Source information
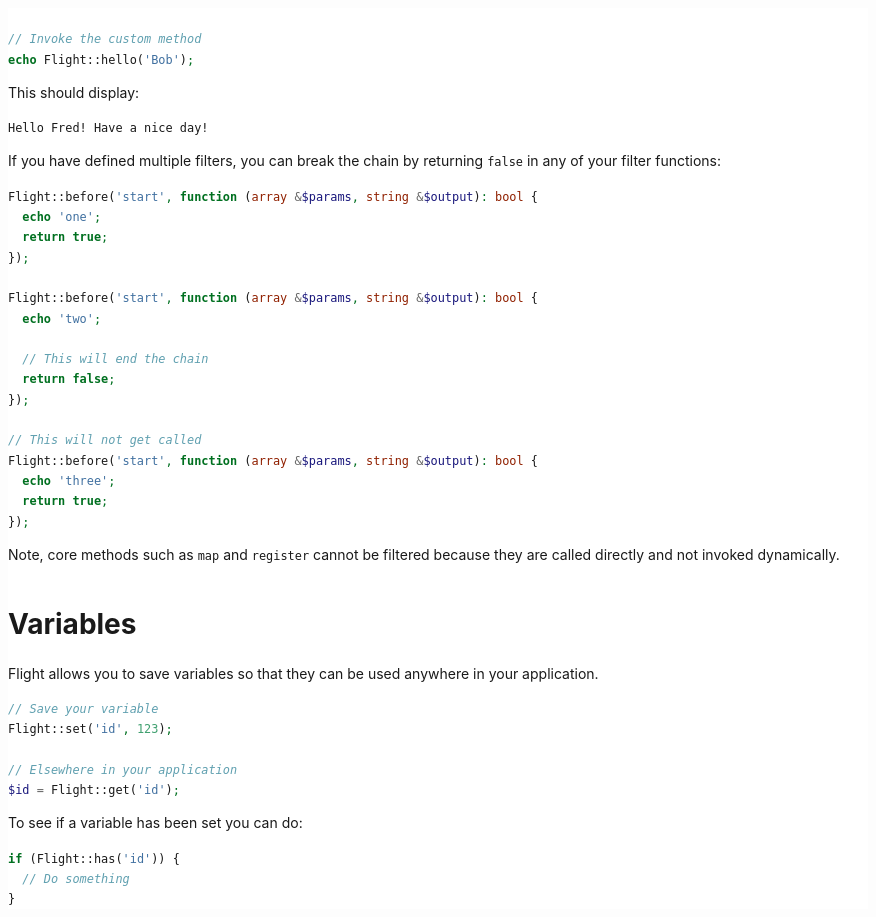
 ```php

// Invoke the custom method
echo Flight::hello('Bob');
```

This should display:

```
Hello Fred! Have a nice day!
```

If you have defined multiple filters, you can break the chain by returning `false`
in any of your filter functions:

```php
Flight::before('start', function (array &$params, string &$output): bool {
  echo 'one';
  return true;
});

Flight::before('start', function (array &$params, string &$output): bool {
  echo 'two';

  // This will end the chain
  return false;
});

// This will not get called
Flight::before('start', function (array &$params, string &$output): bool {
  echo 'three';
  return true;
});
```

Note, core methods such as `map` and `register` cannot be filtered because they
are called directly and not invoked dynamically.

# Variables

Flight allows you to save variables so that they can be used anywhere in your application.

```php
// Save your variable
Flight::set('id', 123);

// Elsewhere in your application
$id = Flight::get('id');
```
To see if a variable has been set you can do:

```php
if (Flight::has('id')) {
  // Do something
}
```
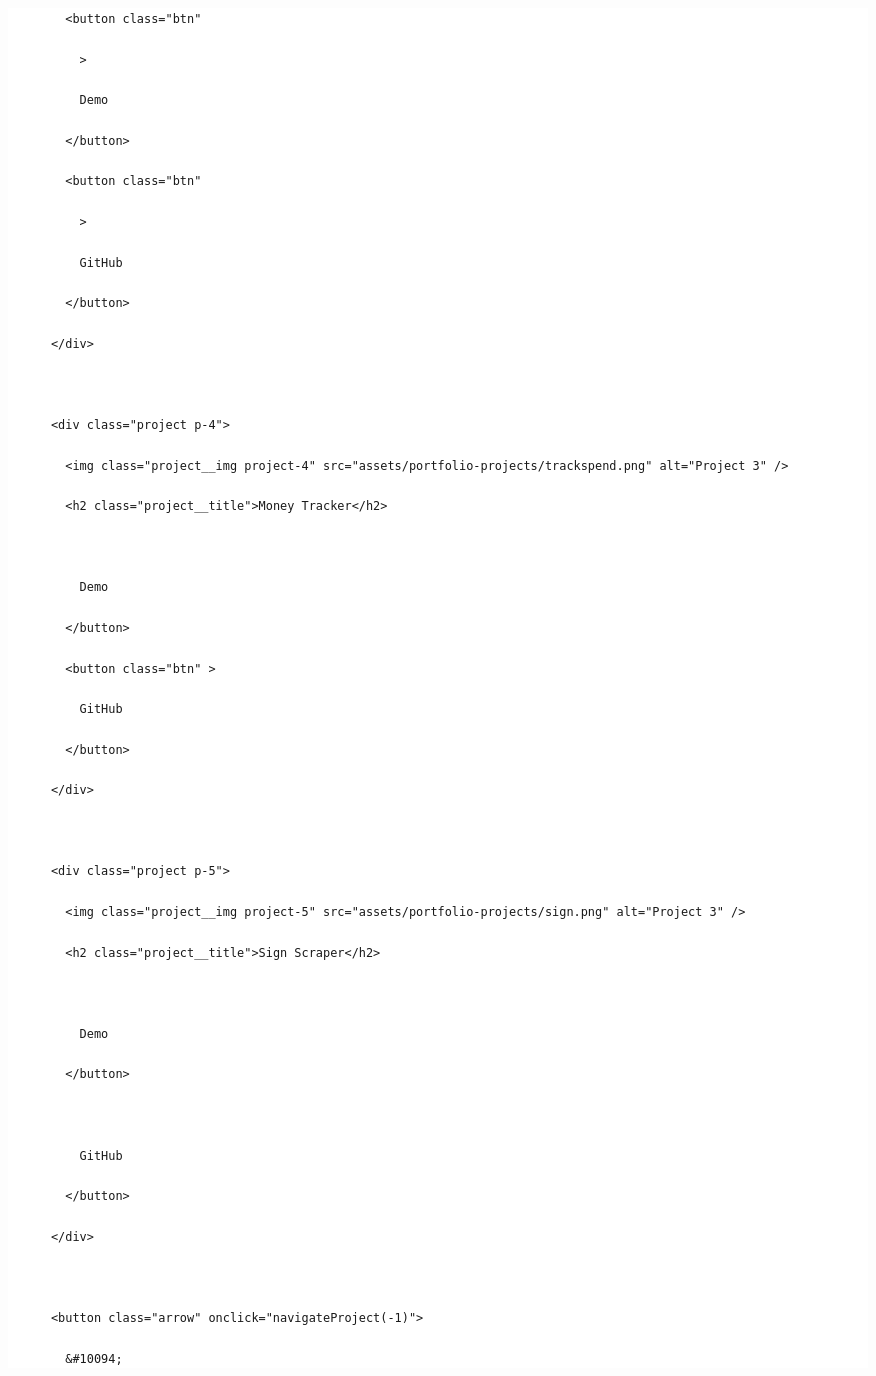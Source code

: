             <button class="btn"

              >

              Demo

            </button>

            <button class="btn"

              >

              GitHub

            </button>

          </div>



          <div class="project p-4">

            <img class="project__img project-4" src="assets/portfolio-projects/trackspend.png" alt="Project 3" />

            <h2 class="project__title">Money Tracker</h2>

            

              Demo

            </button>

            <button class="btn" >

              GitHub

            </button>

          </div>



          <div class="project p-5">

            <img class="project__img project-5" src="assets/portfolio-projects/sign.png" alt="Project 3" />

            <h2 class="project__title">Sign Scraper</h2>

           

              Demo

            </button>



              GitHub

            </button>

          </div>



          <button class="arrow" onclick="navigateProject(-1)">

            &#10094;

Activity
The answer must consist of each line in the entries above that includes "assets".

Solution below
            <img class="project__img project-4" src="assets/portfolio-projects/trackspend.png" alt="Project 3" />
            <img class="project__img project-5" src="assets/portfolio-projects/sign.png" alt="Project 3" />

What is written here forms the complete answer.